Durante la mattinata è stata presentata una brochure che ha ripercorso questi 50 anni di attività e si è potuto riflettere, grazie agli interventi degli ospiti, sul tema del ruolo delle organizzazioni sportive del Terzo Settore

Nelle ultime settimane del 1972, esattamente cinquant’anni or sono, un gruppo di appassionati sportivi astigiani, capitanati da Leonardo Cendola, l’uomo che era stato protagonista della rinascita dello sport astigiano nel dopoguerra, dava vita anche ad Asti – a livello nazionale la cosa era avvenuta una decina di anni prima – all’Aics, oggi nota come Associazione Italiana Cultura e Sport, presieduta dal professor Giorgio Galvagno.
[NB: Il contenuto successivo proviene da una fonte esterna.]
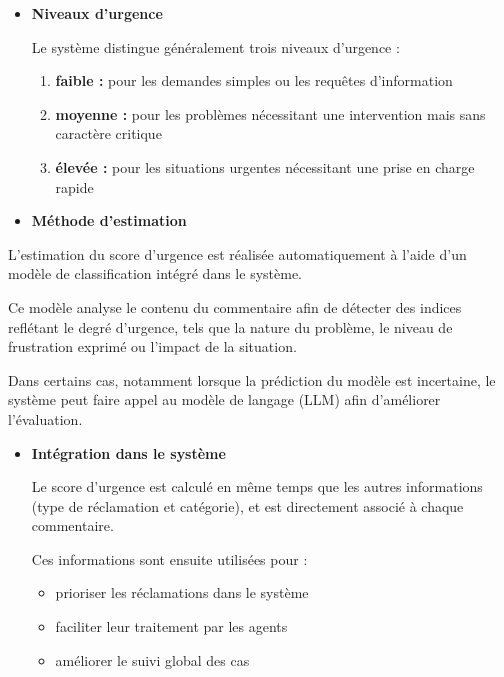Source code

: \documentclass[12pt,a4paper,oneside]{report}
\begin{document}
\begin{itemize}
    \item \textbf{Niveaux d’urgence}

Le système distingue généralement trois niveaux d’urgence :

\begin{enumerate}
    \item \textbf{faible :} pour les demandes simples ou les requêtes d’information
    \item \textbf{moyenne :} pour les problèmes nécessitant une intervention mais sans caractère critique
    \item \textbf{élevée :} pour les situations urgentes nécessitant une prise en charge rapide
\end{enumerate}
\end{itemize}

\begin{itemize}
    \item \textbf{Méthode d’estimation}
\end{itemize}

L’estimation du score d’urgence est réalisée automatiquement à l’aide d’un modèle de classification intégré dans le système.

Ce modèle analyse le contenu du commentaire afin de détecter des indices reflétant le degré d’urgence, tels que la nature du problème, le niveau de frustration exprimé ou l’impact de la situation.

Dans certains cas, notamment lorsque la prédiction du modèle est incertaine, le système peut faire appel au modèle de langage (LLM) afin d’améliorer l’évaluation.

\begin{itemize}
    \item \textbf{Intégration dans le système}

Le score d’urgence est calculé en même temps que les autres informations (type de réclamation et catégorie), et est directement associé à chaque commentaire.

Ces informations sont ensuite utilisées pour :

\begin{itemize}
    \item prioriser les réclamations dans le système
    \item faciliter leur traitement par les agents
    \item améliorer le suivi global des cas
\end{itemize}
\end{itemize}
\end{document}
Questo evento, che segnò profondamente lo sviluppo dell’attività sportiva amatoriale nell’Astigiano negli anni successivi, è stato ricordato sabato scorso, 26 novembre, nel Salone della Conferenze
dell’Archivio storico del Comune di Asti a Palazzo Mazzola. Moderati da Silvia Musso hanno partecipato il presidente nazionale Bruno Molea (in videoconferenza), la presidente Aics Asti Susanna Ponzone, il presidente regionale Michele Orlandella, il sindaco di Asti Maurizio Rasero, il consigliere comunale Walter Rizzo, la delegata CONI di Asti Lavinia Saracco, il presidente onorario Aics Asti Giuseppe Barla, il giornalista Paolo Monticone, l’ex presidente e membro della Direzione Nazionale Aics Giuseppe Inquartana.

Durante la mattinata è stata presentata una brochure che ha ripercorso questi 50 anni di attività e si è potuto riflettere, grazie agli interventi degli ospiti, sul tema del ruolo delle organizzazioni sportive del Terzo Settore nel terzo Millennio.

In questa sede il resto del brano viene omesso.